◆ **Input data**:
▶

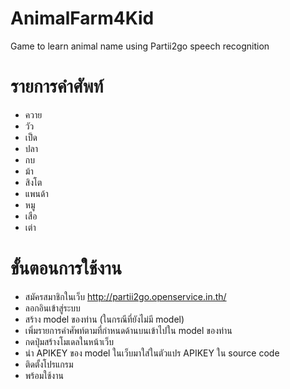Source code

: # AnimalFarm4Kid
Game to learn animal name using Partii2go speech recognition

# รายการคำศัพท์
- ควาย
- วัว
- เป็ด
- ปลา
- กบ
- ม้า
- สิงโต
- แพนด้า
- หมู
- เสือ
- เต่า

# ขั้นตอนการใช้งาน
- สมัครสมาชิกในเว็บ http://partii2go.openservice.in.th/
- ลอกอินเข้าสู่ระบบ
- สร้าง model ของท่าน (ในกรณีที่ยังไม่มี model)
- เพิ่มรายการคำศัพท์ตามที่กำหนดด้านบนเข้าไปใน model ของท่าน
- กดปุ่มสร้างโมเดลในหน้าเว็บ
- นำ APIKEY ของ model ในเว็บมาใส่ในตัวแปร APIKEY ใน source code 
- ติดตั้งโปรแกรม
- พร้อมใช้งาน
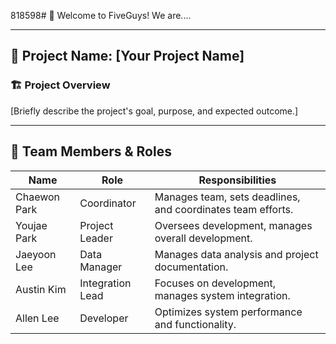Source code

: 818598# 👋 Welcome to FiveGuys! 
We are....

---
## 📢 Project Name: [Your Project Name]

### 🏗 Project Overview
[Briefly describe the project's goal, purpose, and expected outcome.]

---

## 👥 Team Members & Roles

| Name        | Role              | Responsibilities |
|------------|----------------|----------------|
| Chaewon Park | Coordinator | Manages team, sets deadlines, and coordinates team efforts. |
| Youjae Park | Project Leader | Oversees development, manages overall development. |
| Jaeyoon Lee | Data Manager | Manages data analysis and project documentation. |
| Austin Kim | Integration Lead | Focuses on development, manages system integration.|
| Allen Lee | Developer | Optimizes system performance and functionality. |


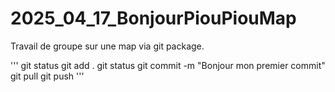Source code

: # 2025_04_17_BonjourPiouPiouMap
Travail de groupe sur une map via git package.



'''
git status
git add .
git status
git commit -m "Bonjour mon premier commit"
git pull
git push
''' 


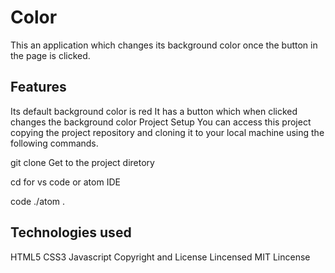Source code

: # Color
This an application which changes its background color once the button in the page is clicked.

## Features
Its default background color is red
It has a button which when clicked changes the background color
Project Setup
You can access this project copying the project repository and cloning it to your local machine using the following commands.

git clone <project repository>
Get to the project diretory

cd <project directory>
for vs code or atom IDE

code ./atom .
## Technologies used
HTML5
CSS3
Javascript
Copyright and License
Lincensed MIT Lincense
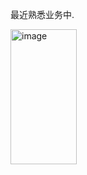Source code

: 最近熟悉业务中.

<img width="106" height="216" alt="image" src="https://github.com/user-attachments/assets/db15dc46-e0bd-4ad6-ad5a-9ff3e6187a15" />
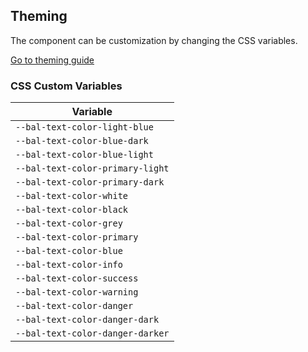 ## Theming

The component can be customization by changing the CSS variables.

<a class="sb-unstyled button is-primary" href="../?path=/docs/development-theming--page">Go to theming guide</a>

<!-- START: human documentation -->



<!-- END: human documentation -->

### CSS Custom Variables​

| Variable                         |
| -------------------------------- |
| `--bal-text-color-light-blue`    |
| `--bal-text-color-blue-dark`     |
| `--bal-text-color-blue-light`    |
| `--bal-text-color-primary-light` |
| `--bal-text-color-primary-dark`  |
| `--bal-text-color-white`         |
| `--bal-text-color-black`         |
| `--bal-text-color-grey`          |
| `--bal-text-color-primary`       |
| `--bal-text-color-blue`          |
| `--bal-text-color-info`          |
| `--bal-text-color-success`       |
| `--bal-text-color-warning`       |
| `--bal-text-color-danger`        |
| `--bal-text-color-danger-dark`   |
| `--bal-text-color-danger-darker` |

◀

◆ **Task**: What you print must match the entries exactly, except that no pictures appear.

◆ **Written response**:
Source code

: # AnimalFarm4Kid
Game to learn animal name using Partii2go speech recognition

# รายการคำศัพท์
- ควาย
- วัว
- เป็ด
- ปลา
- กบ
- ม้า
- สิงโต
- แพนด้า
- หมู
- เสือ
- เต่า

# ขั้นตอนการใช้งาน
- สมัครสมาชิกในเว็บ http://partii2go.openservice.in.th/
- ลอกอินเข้าสู่ระบบ
- สร้าง model ของท่าน (ในกรณีที่ยังไม่มี model)
- เพิ่มรายการคำศัพท์ตามที่กำหนดด้านบนเข้าไปใน model ของท่าน
- กดปุ่มสร้างโมเดลในหน้าเว็บ
- นำ APIKEY ของ model ในเว็บมาใส่ในตัวแปร APIKEY ใน source code 
- ติดตั้งโปรแกรม
- พร้อมใช้งาน
Source code

: 818598# 👋 Welcome to FiveGuys! 
We are....

---
## 📢 Project Name: [Your Project Name]

### 🏗 Project Overview
[Briefly describe the project's goal, purpose, and expected outcome.]

---

## 👥 Team Members & Roles

| Name        | Role              | Responsibilities |
|------------|----------------|----------------|
| Chaewon Park | Coordinator | Manages team, sets deadlines, and coordinates team efforts. |
| Youjae Park | Project Leader | Oversees development, manages overall development. |
| Jaeyoon Lee | Data Manager | Manages data analysis and project documentation. |
| Austin Kim | Integration Lead | Focuses on development, manages system integration.|
| Allen Lee | Developer | Optimizes system performance and functionality. |


Source code

: # 2025_04_17_BonjourPiouPiouMap
Travail de groupe sur une map via git package.



'''
git status
git add .
git status
git commit -m "Bonjour mon premier commit"
git pull
git push
''' 


Source code

: # Color
This an application which changes its background color once the button in the page is clicked.

## Features
Its default background color is red
It has a button which when clicked changes the background color
Project Setup
You can access this project copying the project repository and cloning it to your local machine using the following commands.

git clone <project repository>
Get to the project diretory

cd <project directory>
for vs code or atom IDE

code ./atom .
## Technologies used
HTML5
CSS3
Javascript
Copyright and License
Lincensed MIT Lincense
Source code

: 最近熟悉业务中.

<img width="106" height="216" alt="image" src="https://github.com/user-attachments/assets/db15dc46-e0bd-4ad6-ad5a-9ff3e6187a15" />
 ## Theming

The component can be customization by changing the CSS variables.

<a class="sb-unstyled button is-primary" href="../?path=/docs/development-theming--page">Go to theming guide</a>

<!-- START: human documentation -->



<!-- END: human documentation -->

### CSS Custom Variables​

| Variable                         |
| -------------------------------- |
| `--bal-text-color-light-blue`    |
| `--bal-text-color-blue-dark`     |
| `--bal-text-color-blue-light`    |
| `--bal-text-color-primary-light` |
| `--bal-text-color-primary-dark`  |
| `--bal-text-color-white`         |
| `--bal-text-color-black`         |
| `--bal-text-color-grey`          |
| `--bal-text-color-primary`       |
| `--bal-text-color-blue`          |
| `--bal-text-color-info`          |
| `--bal-text-color-success`       |
| `--bal-text-color-warning`       |
| `--bal-text-color-danger`        |
| `--bal-text-color-danger-dark`   |
| `--bal-text-color-danger-darker` |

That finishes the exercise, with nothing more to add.